林墨吓得往大哥身后缩,大哥的触须绷得笔直,青光大盛,显然准备随时动手。碎花裙女人撒出一把红花瓣,花瓣在半空化作红色的火焰,朝着男人飞去,却在靠近他身前一尺的地方突然熄灭,像是被无形的墙挡住了。
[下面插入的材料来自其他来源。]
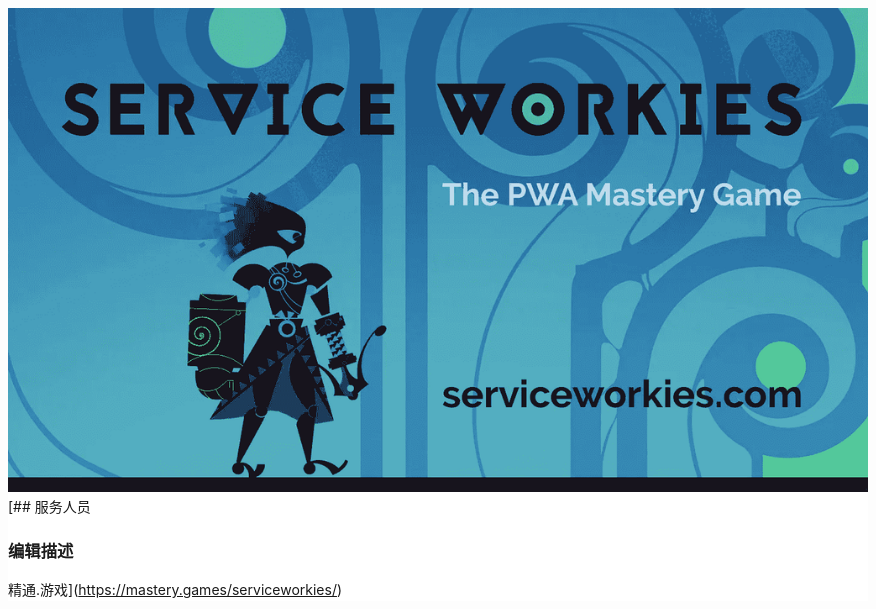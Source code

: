 ![](img/8f705e64a1668f1c3d65f470720cb5fe.png) [## 服务人员

### 编辑描述

精通.游戏](https://mastery.games/serviceworkies/)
李醒将我护在身后,铜铃在他腕间高速旋转,发出的响声越来越急促,形成一道无形的屏障。但我能看到他的手在微微发抖,铃身的锈迹又开始蔓延了。
男人的目光扫过我们,最后停在我手腕上的铜铃上,眼睛里闪过一丝贪婪:“这铃铛……灵气很足,用来当‘药引’一定很好。”